§ GIVEN INFORMATION
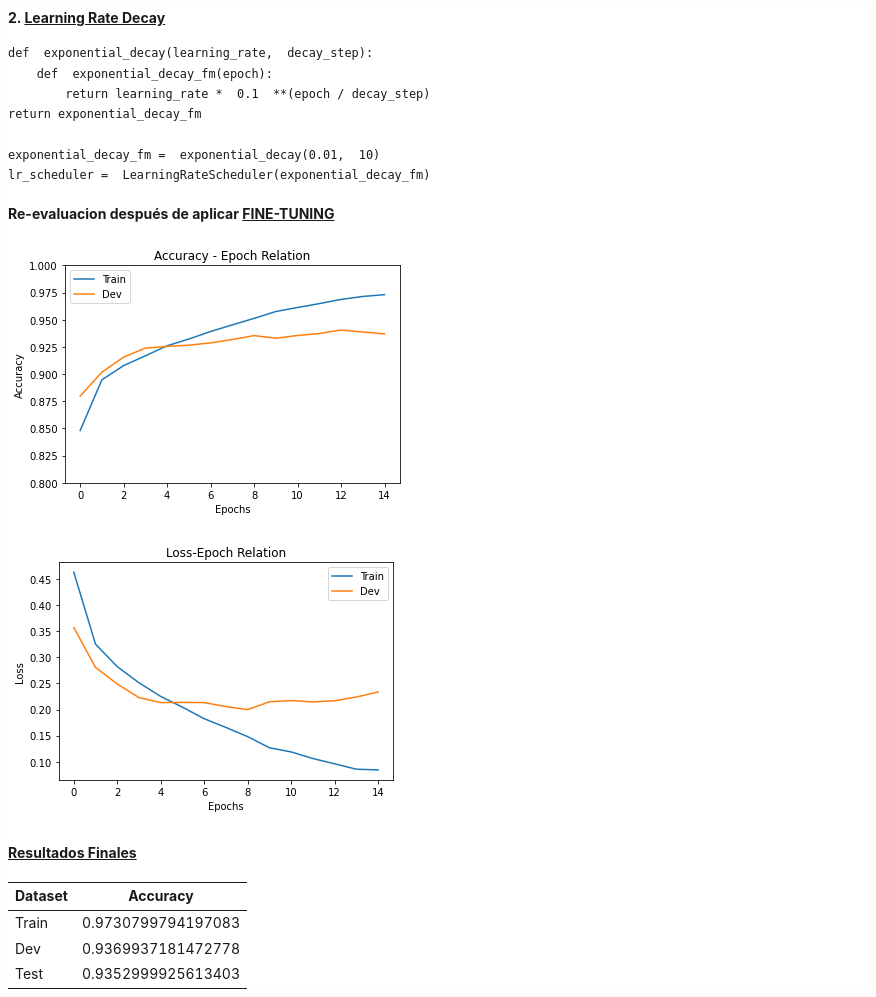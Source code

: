  **2. <u>Learning Rate Decay</u>**

    def  exponential_decay(learning_rate,  decay_step):
		def  exponential_decay_fm(epoch):
			return learning_rate *  0.1  **(epoch / decay_step)
	return exponential_decay_fm
	
	exponential_decay_fm =  exponential_decay(0.01,  10)
	lr_scheduler =  LearningRateScheduler(exponential_decay_fm)



#### Re-evaluacion después de aplicar <u>FINE-TUNING</u>

![Re Accuracy Epoch](https://github.com/Crdzbird/MasterInteligenciaArtificialUPV/blob/main/RFAC/personalProject/graphs/re_accuracy_epoch.png?raw=true)


![Re Loss Epoch](https://github.com/Crdzbird/MasterInteligenciaArtificialUPV/blob/main/RFAC/personalProject/graphs/re_loss_epoch.png?raw=true)

#### <u>Resultados Finales</u>

| Dataset | Accuracy            |
|---------|---------------------|
| Train   | 0.9730799794197083  |
| Dev     | 0.9369937181472778  |
| Test    | 0.9352999925613403  |

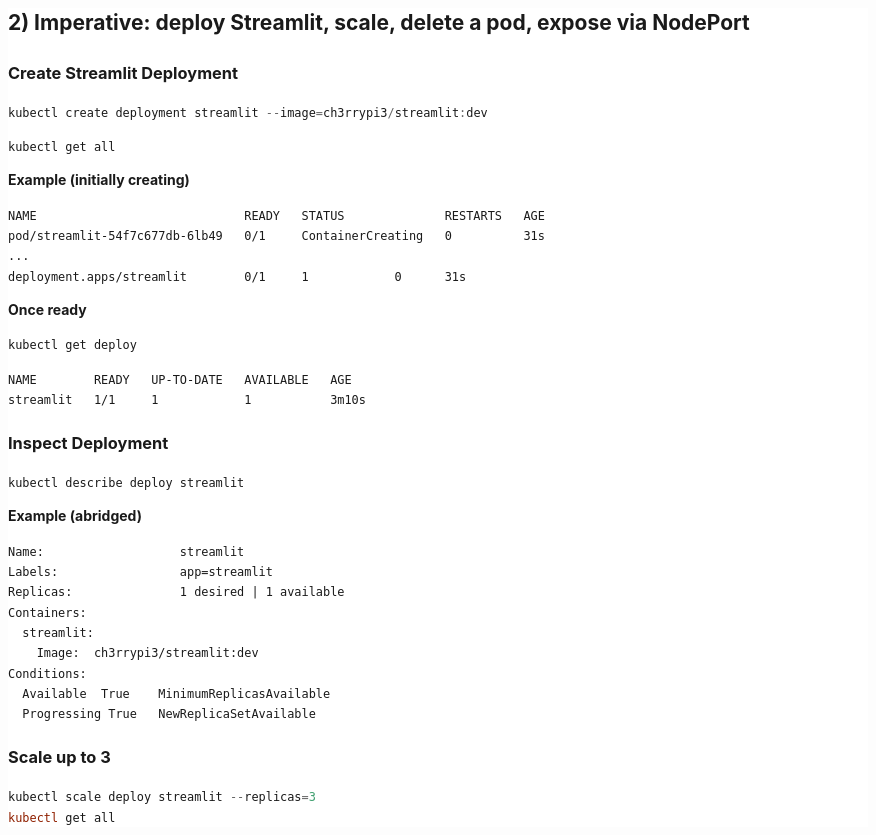 

## 2) Imperative: deploy Streamlit, scale, delete a pod, expose via NodePort

### Create Streamlit Deployment

```powershell
kubectl create deployment streamlit --image=ch3rrypi3/streamlit:dev
```

```powershell
kubectl get all
```

**Example (initially creating)**

```
NAME                             READY   STATUS              RESTARTS   AGE
pod/streamlit-54f7c677db-6lb49   0/1     ContainerCreating   0          31s
...
deployment.apps/streamlit        0/1     1            0      31s
```

**Once ready**

```powershell
kubectl get deploy
```

```
NAME        READY   UP-TO-DATE   AVAILABLE   AGE
streamlit   1/1     1            1           3m10s
```

### Inspect Deployment

```powershell
kubectl describe deploy streamlit
```

**Example (abridged)**

```
Name:                   streamlit
Labels:                 app=streamlit
Replicas:               1 desired | 1 available
Containers:
  streamlit:
    Image:  ch3rrypi3/streamlit:dev
Conditions:
  Available  True    MinimumReplicasAvailable
  Progressing True   NewReplicaSetAvailable
```

### Scale up to 3

```powershell
kubectl scale deploy streamlit --replicas=3
kubectl get all
```
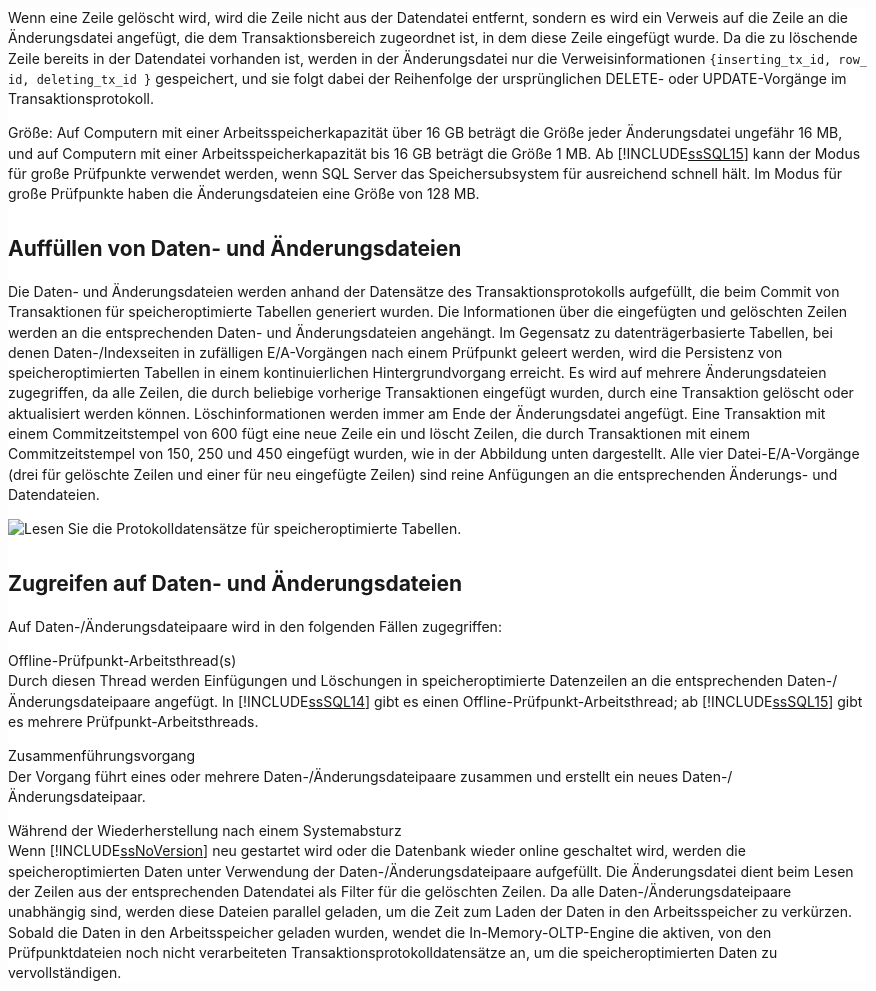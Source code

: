  Wenn eine Zeile gelöscht wird, wird die Zeile nicht aus der Datendatei entfernt, sondern es wird ein Verweis auf die Zeile an die Änderungsdatei angefügt, die dem Transaktionsbereich zugeordnet ist, in dem diese Zeile eingefügt wurde. Da die zu löschende Zeile bereits in der Datendatei vorhanden ist, werden in der Änderungsdatei nur die Verweisinformationen `{inserting_tx_id, row_id, deleting_tx_id }` gespeichert, und sie folgt dabei der Reihenfolge der ursprünglichen DELETE- oder UPDATE-Vorgänge im Transaktionsprotokoll.  
  

 Größe: Auf Computern mit einer Arbeitsspeicherkapazität über 16 GB beträgt die Größe jeder Änderungsdatei ungefähr 16 MB, und auf Computern mit einer Arbeitsspeicherkapazität bis 16 GB beträgt die Größe 1 MB. Ab [!INCLUDE[ssSQL15](../../includes/sssql15-md.md)] kann der Modus für große Prüfpunkte verwendet werden, wenn SQL Server das Speichersubsystem für ausreichend schnell hält. Im Modus für große Prüfpunkte haben die Änderungsdateien eine Größe von 128 MB.  
 
## <a name="populating-data-and-delta-files"></a>Auffüllen von Daten- und Änderungsdateien  
 Die Daten- und Änderungsdateien werden anhand der Datensätze des Transaktionsprotokolls aufgefüllt, die beim Commit von Transaktionen für speicheroptimierte Tabellen generiert wurden. Die Informationen über die eingefügten und gelöschten Zeilen werden an die entsprechenden Daten- und Änderungsdateien angehängt. Im Gegensatz zu datenträgerbasierte Tabellen, bei denen Daten-/Indexseiten in zufälligen E/A-Vorgängen nach einem Prüfpunkt geleert werden, wird die Persistenz von speicheroptimierten Tabellen in einem kontinuierlichen Hintergrundvorgang erreicht. Es wird auf mehrere Änderungsdateien zugegriffen, da alle Zeilen, die durch beliebige vorherige Transaktionen eingefügt wurden, durch eine Transaktion gelöscht oder aktualisiert werden können. Löschinformationen werden immer am Ende der Änderungsdatei angefügt. Eine Transaktion mit einem Commitzeitstempel von 600 fügt eine neue Zeile ein und löscht Zeilen, die durch Transaktionen mit einem Commitzeitstempel von 150, 250 und 450 eingefügt wurden, wie in der Abbildung unten dargestellt. Alle vier Datei-E/A-Vorgänge (drei für gelöschte Zeilen und einer für neu eingefügte Zeilen) sind reine Anfügungen an die entsprechenden Änderungs- und Datendateien.  
  
 ![Lesen Sie die Protokolldatensätze für speicheroptimierte Tabellen.](../../relational-databases/in-memory-oltp/media/read-logs-hekaton.gif "Read log records for memory-optimized tables.")  
  
## <a name="accessing-data-and-delta-files"></a>Zugreifen auf Daten- und Änderungsdateien  
 Auf Daten-/Änderungsdateipaare wird in den folgenden Fällen zugegriffen:  
  
 Offline-Prüfpunkt-Arbeitsthread(s)  
 Durch diesen Thread werden Einfügungen und Löschungen in speicheroptimierte Datenzeilen an die entsprechenden Daten-/Änderungsdateipaare angefügt. In [!INCLUDE[ssSQL14](../../includes/sssql14-md.md)] gibt es einen Offline-Prüfpunkt-Arbeitsthread; ab [!INCLUDE[ssSQL15](../../includes/sssql15-md.md)] gibt es mehrere Prüfpunkt-Arbeitsthreads.  
  
 Zusammenführungsvorgang  
 Der Vorgang führt eines oder mehrere Daten-/Änderungsdateipaare zusammen und erstellt ein neues Daten-/Änderungsdateipaar.  
  
 Während der Wiederherstellung nach einem Systemabsturz  
 Wenn [!INCLUDE[ssNoVersion](../../includes/ssnoversion-md.md)] neu gestartet wird oder die Datenbank wieder online geschaltet wird, werden die speicheroptimierten Daten unter Verwendung der Daten-/Änderungsdateipaare aufgefüllt. Die Änderungsdatei dient beim Lesen der Zeilen aus der entsprechenden Datendatei als Filter für die gelöschten Zeilen. Da alle Daten-/Änderungsdateipaare unabhängig sind, werden diese Dateien parallel geladen, um die Zeit zum Laden der Daten in den Arbeitsspeicher zu verkürzen. Sobald die Daten in den Arbeitsspeicher geladen wurden, wendet die In-Memory-OLTP-Engine die aktiven, von den Prüfpunktdateien noch nicht verarbeiteten Transaktionsprotokolldatensätze an, um die speicheroptimierten Daten zu vervollständigen.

§ WHAT IS REQUIRED
Print out all the material word for word but exclude any images.

§ ANSWER FOR THE TASK
Source code

:  **2. <u>Learning Rate Decay</u>**

    def  exponential_decay(learning_rate,  decay_step):
		def  exponential_decay_fm(epoch):
			return learning_rate *  0.1  **(epoch / decay_step)
	return exponential_decay_fm
	
	exponential_decay_fm =  exponential_decay(0.01,  10)
	lr_scheduler =  LearningRateScheduler(exponential_decay_fm)



#### Re-evaluacion después de aplicar <u>FINE-TUNING</u>

![Re Accuracy Epoch](https://github.com/Crdzbird/MasterInteligenciaArtificialUPV/blob/main/RFAC/personalProject/graphs/re_accuracy_epoch.png?raw=true)


![Re Loss Epoch](https://github.com/Crdzbird/MasterInteligenciaArtificialUPV/blob/main/RFAC/personalProject/graphs/re_loss_epoch.png?raw=true)

#### <u>Resultados Finales</u>

| Dataset | Accuracy            |
|---------|---------------------|
| Train   | 0.9730799794197083  |
| Dev     | 0.9369937181472778  |
| Test    | 0.9352999925613403  |


## 2) Imperative: deploy Streamlit, scale, delete a pod, expose via NodePort

### Create Streamlit Deployment

```powershell
kubectl create deployment streamlit --image=ch3rrypi3/streamlit:dev
```

```powershell
kubectl get all
```

**Example (initially creating)**

```
NAME                             READY   STATUS              RESTARTS   AGE
pod/streamlit-54f7c677db-6lb49   0/1     ContainerCreating   0          31s
...
deployment.apps/streamlit        0/1     1            0      31s
```

**Once ready**

```powershell
kubectl get deploy
```

```
NAME        READY   UP-TO-DATE   AVAILABLE   AGE
streamlit   1/1     1            1           3m10s
```

### Inspect Deployment

```powershell
kubectl describe deploy streamlit
```

**Example (abridged)**

```
Name:                   streamlit
Labels:                 app=streamlit
Replicas:               1 desired | 1 available
Containers:
  streamlit:
    Image:  ch3rrypi3/streamlit:dev
Conditions:
  Available  True    MinimumReplicasAvailable
  Progressing True   NewReplicaSetAvailable
```

### Scale up to 3

```powershell
kubectl scale deploy streamlit --replicas=3
kubectl get all
```
Source code

:  Wenn eine Zeile gelöscht wird, wird die Zeile nicht aus der Datendatei entfernt, sondern es wird ein Verweis auf die Zeile an die Änderungsdatei angefügt, die dem Transaktionsbereich zugeordnet ist, in dem diese Zeile eingefügt wurde. Da die zu löschende Zeile bereits in der Datendatei vorhanden ist, werden in der Änderungsdatei nur die Verweisinformationen `{inserting_tx_id, row_id, deleting_tx_id }` gespeichert, und sie folgt dabei der Reihenfolge der ursprünglichen DELETE- oder UPDATE-Vorgänge im Transaktionsprotokoll.  
  

 Größe: Auf Computern mit einer Arbeitsspeicherkapazität über 16 GB beträgt die Größe jeder Änderungsdatei ungefähr 16 MB, und auf Computern mit einer Arbeitsspeicherkapazität bis 16 GB beträgt die Größe 1 MB. Ab [!INCLUDE[ssSQL15](../../includes/sssql15-md.md)] kann der Modus für große Prüfpunkte verwendet werden, wenn SQL Server das Speichersubsystem für ausreichend schnell hält. Im Modus für große Prüfpunkte haben die Änderungsdateien eine Größe von 128 MB.  
 
## <a name="populating-data-and-delta-files"></a>Auffüllen von Daten- und Änderungsdateien  
 Die Daten- und Änderungsdateien werden anhand der Datensätze des Transaktionsprotokolls aufgefüllt, die beim Commit von Transaktionen für speicheroptimierte Tabellen generiert wurden. Die Informationen über die eingefügten und gelöschten Zeilen werden an die entsprechenden Daten- und Änderungsdateien angehängt. Im Gegensatz zu datenträgerbasierte Tabellen, bei denen Daten-/Indexseiten in zufälligen E/A-Vorgängen nach einem Prüfpunkt geleert werden, wird die Persistenz von speicheroptimierten Tabellen in einem kontinuierlichen Hintergrundvorgang erreicht. Es wird auf mehrere Änderungsdateien zugegriffen, da alle Zeilen, die durch beliebige vorherige Transaktionen eingefügt wurden, durch eine Transaktion gelöscht oder aktualisiert werden können. Löschinformationen werden immer am Ende der Änderungsdatei angefügt. Eine Transaktion mit einem Commitzeitstempel von 600 fügt eine neue Zeile ein und löscht Zeilen, die durch Transaktionen mit einem Commitzeitstempel von 150, 250 und 450 eingefügt wurden, wie in der Abbildung unten dargestellt. Alle vier Datei-E/A-Vorgänge (drei für gelöschte Zeilen und einer für neu eingefügte Zeilen) sind reine Anfügungen an die entsprechenden Änderungs- und Datendateien.  
  
 ![Lesen Sie die Protokolldatensätze für speicheroptimierte Tabellen.](../../relational-databases/in-memory-oltp/media/read-logs-hekaton.gif "Read log records for memory-optimized tables.")  
  
## <a name="accessing-data-and-delta-files"></a>Zugreifen auf Daten- und Änderungsdateien  
 Auf Daten-/Änderungsdateipaare wird in den folgenden Fällen zugegriffen:  
  
 Offline-Prüfpunkt-Arbeitsthread(s)  
 Durch diesen Thread werden Einfügungen und Löschungen in speicheroptimierte Datenzeilen an die entsprechenden Daten-/Änderungsdateipaare angefügt. In [!INCLUDE[ssSQL14](../../includes/sssql14-md.md)] gibt es einen Offline-Prüfpunkt-Arbeitsthread; ab [!INCLUDE[ssSQL15](../../includes/sssql15-md.md)] gibt es mehrere Prüfpunkt-Arbeitsthreads.  
  
 Zusammenführungsvorgang  
 Der Vorgang führt eines oder mehrere Daten-/Änderungsdateipaare zusammen und erstellt ein neues Daten-/Änderungsdateipaar.  
  
 Während der Wiederherstellung nach einem Systemabsturz  
 Wenn [!INCLUDE[ssNoVersion](../../includes/ssnoversion-md.md)] neu gestartet wird oder die Datenbank wieder online geschaltet wird, werden die speicheroptimierten Daten unter Verwendung der Daten-/Änderungsdateipaare aufgefüllt. Die Änderungsdatei dient beim Lesen der Zeilen aus der entsprechenden Datendatei als Filter für die gelöschten Zeilen. Da alle Daten-/Änderungsdateipaare unabhängig sind, werden diese Dateien parallel geladen, um die Zeit zum Laden der Daten in den Arbeitsspeicher zu verkürzen. Sobald die Daten in den Arbeitsspeicher geladen wurden, wendet die In-Memory-OLTP-Engine die aktiven, von den Prüfpunktdateien noch nicht verarbeiteten Transaktionsprotokolldatensätze an, um die speicheroptimierten Daten zu vervollständigen.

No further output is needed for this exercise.